Last of all, each 3x3 grid needs to be checked. Unsurprisingly, this check is pretty similar to the row and column checks, but with a little more math to get the right numbers in the right places. In fact, it uses the same math we looked at earlier when we were considering a one-dimensional array:

def check_grid(board, grid_num):
    grid = []
    start_row = (grid_num // 3) * 3
    start_col = (grid_num % 3) * 3
    for i in range(3):
        for j in range(3):
            grid.append(board[start_row + i][start_col + j])

    seen = []
    for num in grid:
        if num != 0:
            if num in seen:
                return False
            seen.append(num)
    return True

This would be a pretty good interview answer, but there are three exercises to consider from here:

1. Combine these three functions into a single function that checks the whole board.

2. Earlier in the chapter I talked about the “set” data structure in Python. Remember that a Python set is a collection of unique elements. Rewrite the loop that checks for repeated numbers using a Python set. Break it down into two tasks — first see what happens when you try to add repeated numbers to a set and then use a set data structure to check for duplicates in a row. Does this change the time complexity of the function?

3. Can you write a function that actually solves the Sudoku board? That’s a degree of difference harder than simply considering a valid board, but just think about it for now.

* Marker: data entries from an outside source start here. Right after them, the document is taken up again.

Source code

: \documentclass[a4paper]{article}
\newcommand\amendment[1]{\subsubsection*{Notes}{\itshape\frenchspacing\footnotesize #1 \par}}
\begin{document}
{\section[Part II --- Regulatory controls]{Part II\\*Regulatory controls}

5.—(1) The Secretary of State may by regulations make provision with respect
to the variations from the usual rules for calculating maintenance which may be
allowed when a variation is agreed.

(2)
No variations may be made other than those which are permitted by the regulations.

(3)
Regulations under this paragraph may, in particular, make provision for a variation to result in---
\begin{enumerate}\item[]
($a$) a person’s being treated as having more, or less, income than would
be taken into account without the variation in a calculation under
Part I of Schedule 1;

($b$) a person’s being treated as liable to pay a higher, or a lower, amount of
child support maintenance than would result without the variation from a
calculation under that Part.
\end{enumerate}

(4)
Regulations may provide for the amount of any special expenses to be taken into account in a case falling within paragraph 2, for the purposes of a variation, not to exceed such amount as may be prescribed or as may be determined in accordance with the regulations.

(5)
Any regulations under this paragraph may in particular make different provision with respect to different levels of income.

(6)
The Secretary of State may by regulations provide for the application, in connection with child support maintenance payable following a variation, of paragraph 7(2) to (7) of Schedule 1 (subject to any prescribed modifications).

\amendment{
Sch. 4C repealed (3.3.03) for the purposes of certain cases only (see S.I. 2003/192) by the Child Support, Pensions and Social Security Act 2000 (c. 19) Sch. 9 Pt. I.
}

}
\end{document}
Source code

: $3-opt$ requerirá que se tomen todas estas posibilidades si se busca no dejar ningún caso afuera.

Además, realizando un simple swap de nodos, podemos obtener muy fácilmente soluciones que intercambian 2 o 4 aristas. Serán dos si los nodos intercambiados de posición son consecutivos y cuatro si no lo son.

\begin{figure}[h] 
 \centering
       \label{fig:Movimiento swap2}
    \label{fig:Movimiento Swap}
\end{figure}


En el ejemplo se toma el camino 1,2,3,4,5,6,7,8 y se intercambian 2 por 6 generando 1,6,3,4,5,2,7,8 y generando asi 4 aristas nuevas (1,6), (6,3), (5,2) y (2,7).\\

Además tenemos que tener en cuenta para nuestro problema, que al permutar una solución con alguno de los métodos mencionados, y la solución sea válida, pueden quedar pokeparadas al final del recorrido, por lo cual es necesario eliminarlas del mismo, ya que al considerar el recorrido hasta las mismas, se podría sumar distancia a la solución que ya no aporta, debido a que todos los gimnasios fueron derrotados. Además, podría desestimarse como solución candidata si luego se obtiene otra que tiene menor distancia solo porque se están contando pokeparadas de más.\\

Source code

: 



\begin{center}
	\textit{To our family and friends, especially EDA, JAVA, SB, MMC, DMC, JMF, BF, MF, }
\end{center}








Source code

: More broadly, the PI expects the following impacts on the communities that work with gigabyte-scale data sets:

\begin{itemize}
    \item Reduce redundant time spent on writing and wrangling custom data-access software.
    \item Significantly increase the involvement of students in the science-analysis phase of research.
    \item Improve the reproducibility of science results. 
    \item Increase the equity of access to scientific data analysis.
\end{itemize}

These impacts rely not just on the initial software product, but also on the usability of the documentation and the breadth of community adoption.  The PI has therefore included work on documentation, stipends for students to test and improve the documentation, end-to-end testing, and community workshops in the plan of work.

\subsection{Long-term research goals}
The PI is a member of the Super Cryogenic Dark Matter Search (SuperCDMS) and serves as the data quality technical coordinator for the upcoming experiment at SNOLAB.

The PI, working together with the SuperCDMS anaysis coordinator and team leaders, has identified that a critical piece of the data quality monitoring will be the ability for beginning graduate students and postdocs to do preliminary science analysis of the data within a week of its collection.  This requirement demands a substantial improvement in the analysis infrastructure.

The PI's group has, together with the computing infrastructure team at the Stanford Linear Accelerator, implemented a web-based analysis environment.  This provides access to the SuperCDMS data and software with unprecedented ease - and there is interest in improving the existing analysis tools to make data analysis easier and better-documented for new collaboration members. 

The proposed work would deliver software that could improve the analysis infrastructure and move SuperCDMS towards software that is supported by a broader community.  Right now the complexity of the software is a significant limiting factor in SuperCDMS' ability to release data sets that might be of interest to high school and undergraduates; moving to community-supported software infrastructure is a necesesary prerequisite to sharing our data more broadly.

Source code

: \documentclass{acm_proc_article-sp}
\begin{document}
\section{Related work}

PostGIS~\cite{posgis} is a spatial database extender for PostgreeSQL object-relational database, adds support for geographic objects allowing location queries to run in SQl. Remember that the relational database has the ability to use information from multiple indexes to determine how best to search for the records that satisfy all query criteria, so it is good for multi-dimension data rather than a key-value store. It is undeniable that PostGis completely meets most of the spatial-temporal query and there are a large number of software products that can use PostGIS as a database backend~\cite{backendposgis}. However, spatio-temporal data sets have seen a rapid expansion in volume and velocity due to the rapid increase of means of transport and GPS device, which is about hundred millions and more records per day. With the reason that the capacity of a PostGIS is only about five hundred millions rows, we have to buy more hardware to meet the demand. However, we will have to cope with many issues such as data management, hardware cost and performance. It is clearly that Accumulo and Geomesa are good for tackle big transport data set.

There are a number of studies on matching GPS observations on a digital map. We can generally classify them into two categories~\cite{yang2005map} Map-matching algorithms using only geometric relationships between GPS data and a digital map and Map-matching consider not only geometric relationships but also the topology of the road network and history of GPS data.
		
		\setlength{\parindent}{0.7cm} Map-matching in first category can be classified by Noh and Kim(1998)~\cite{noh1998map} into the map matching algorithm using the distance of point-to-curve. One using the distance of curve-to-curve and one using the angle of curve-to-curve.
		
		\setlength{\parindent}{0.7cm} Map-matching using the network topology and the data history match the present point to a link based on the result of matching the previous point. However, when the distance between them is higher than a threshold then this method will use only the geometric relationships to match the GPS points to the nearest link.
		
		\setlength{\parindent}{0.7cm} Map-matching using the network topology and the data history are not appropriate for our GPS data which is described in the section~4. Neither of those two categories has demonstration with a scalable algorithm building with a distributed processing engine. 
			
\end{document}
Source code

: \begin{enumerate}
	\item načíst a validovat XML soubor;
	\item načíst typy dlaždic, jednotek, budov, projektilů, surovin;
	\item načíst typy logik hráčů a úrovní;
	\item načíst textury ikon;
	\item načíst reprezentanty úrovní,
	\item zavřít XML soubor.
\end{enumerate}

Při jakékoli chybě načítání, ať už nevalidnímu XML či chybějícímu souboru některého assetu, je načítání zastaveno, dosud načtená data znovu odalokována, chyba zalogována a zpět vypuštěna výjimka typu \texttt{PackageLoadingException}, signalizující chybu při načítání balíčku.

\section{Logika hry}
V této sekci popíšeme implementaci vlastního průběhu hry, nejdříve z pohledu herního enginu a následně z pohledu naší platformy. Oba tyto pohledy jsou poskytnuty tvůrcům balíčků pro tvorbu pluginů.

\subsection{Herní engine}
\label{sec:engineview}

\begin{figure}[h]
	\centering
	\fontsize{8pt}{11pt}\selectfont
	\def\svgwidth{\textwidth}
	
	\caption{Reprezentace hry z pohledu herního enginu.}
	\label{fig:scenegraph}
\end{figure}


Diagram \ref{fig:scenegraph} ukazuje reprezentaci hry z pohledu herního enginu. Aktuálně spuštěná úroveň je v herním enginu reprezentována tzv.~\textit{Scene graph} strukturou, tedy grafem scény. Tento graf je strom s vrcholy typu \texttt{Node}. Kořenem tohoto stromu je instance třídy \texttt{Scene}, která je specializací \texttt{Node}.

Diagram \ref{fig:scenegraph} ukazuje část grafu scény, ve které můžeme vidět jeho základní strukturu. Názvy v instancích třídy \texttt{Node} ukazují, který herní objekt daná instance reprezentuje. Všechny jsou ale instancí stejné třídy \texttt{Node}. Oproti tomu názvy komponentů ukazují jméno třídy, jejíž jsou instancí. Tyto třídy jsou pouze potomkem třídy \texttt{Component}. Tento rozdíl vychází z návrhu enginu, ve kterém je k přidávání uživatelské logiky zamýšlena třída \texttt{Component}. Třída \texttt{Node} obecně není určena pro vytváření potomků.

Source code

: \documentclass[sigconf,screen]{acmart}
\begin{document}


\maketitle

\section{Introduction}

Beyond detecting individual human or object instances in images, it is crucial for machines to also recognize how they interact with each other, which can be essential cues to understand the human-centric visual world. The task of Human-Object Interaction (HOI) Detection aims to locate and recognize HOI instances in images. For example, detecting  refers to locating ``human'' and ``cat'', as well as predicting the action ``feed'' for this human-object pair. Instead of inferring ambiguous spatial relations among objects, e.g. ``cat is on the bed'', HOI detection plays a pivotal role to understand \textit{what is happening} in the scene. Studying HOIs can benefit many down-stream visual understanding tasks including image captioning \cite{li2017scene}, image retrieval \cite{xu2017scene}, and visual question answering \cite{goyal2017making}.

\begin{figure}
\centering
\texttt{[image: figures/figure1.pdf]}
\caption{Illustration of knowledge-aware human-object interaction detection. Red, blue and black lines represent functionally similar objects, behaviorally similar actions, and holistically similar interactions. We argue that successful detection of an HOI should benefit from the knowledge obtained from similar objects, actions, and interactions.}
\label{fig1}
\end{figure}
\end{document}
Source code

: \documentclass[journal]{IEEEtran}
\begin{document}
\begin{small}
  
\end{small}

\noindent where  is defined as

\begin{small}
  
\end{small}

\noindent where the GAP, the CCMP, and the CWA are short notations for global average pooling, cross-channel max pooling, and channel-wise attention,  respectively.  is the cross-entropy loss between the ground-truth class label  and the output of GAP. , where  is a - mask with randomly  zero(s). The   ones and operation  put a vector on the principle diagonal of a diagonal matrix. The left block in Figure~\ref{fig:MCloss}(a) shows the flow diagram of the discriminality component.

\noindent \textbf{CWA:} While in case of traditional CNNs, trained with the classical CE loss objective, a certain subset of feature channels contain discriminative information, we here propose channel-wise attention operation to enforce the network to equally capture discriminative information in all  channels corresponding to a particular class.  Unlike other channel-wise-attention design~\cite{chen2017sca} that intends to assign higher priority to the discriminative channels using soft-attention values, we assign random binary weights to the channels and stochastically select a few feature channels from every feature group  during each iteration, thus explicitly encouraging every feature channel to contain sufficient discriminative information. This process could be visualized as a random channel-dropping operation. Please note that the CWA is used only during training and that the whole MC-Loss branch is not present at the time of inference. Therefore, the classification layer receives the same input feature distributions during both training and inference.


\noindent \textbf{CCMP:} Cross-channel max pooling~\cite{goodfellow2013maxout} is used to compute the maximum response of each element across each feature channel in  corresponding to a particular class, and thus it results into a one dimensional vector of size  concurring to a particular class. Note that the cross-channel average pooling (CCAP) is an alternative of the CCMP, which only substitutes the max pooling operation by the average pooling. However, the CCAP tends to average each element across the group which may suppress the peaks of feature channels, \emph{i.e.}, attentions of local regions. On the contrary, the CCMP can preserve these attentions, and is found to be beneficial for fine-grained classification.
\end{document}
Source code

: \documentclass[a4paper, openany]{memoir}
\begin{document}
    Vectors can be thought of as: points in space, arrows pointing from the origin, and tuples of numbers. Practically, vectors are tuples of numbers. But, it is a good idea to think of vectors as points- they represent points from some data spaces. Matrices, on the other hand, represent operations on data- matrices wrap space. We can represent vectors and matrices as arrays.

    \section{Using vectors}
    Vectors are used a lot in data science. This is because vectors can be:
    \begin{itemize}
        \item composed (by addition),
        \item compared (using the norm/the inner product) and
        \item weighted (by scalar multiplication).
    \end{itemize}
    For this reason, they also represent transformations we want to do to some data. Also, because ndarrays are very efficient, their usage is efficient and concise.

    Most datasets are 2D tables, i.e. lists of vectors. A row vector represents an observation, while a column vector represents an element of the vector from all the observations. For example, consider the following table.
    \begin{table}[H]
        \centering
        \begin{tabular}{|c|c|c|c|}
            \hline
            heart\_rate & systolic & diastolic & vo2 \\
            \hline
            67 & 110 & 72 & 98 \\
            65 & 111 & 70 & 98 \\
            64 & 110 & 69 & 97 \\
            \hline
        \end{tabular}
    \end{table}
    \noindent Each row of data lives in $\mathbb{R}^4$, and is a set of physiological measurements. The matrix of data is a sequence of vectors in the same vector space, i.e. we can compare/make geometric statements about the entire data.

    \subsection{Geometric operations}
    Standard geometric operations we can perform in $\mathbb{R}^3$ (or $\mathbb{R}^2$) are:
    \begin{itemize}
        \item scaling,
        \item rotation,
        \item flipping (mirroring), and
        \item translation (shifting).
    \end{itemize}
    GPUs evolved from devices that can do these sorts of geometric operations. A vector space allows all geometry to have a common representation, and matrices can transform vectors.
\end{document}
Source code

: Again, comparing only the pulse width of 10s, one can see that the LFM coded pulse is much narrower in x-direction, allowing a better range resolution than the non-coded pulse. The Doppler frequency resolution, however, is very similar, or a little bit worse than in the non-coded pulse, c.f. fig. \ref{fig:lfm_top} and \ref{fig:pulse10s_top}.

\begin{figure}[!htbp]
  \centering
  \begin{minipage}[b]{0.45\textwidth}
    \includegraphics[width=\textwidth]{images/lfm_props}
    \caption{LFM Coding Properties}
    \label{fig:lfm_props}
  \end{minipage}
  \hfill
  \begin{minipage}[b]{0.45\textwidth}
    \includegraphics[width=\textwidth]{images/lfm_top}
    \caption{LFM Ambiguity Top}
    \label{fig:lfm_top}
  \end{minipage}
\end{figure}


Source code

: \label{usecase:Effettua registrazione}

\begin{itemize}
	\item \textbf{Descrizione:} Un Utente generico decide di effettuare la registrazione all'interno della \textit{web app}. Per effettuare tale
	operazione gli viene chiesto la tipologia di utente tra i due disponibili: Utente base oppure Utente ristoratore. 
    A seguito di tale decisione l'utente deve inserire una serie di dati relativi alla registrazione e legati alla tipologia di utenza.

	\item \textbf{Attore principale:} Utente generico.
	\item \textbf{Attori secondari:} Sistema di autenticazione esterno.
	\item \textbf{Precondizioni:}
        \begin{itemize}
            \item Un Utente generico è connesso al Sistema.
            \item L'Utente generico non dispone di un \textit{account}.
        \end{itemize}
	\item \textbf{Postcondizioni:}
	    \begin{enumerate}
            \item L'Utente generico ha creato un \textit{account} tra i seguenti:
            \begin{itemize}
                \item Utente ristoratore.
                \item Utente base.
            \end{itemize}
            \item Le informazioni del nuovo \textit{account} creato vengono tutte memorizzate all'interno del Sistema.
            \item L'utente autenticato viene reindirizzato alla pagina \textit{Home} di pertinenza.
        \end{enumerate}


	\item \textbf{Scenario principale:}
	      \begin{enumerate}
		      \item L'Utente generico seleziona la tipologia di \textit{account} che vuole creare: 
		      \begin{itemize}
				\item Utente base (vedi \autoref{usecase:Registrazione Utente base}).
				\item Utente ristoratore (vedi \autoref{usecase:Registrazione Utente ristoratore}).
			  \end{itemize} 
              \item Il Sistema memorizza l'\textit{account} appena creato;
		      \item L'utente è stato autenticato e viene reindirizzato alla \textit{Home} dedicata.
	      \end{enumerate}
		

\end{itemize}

I will be returning to this problem later in the book.

AI Exercise¶

As I explained earlier, games are great for coming up with algorithmic problems because they have known rules and a finite number of outcomes. AI assistants are good with specific solutions, but they’re not always so good with the broader picture. Modelling a game using ChatGPT, Claude, or Github Copilot will give you a pretty good sense of the ways human programmers can leverage AI to solve problems.

Pick a game you’re familiar with that hasn’t been mentioned in this chapter and use a programming assistant to create a playable version of it in Python. Work through the considerations of not only the gameplay, but also how to represent the elements of the game. This might require the use of a Python graphics library, like Pygame, or some clever ASCII art that represents the game board. You can also try to create a game with a computer opponent, a game that can be played over a network, or a game that can be played on a web page. Make sure your AI is knowledgeable about any libraries you use, which you can usually find out by just asking it questions like “Do you know about Pygame?” or “Are you familiar with the Python socket library?” You can also ask it for suggestions for better ways to do things, and maybe you’ll gain some knowledge of a library you’ve never used before along the way. The most important part: have fun!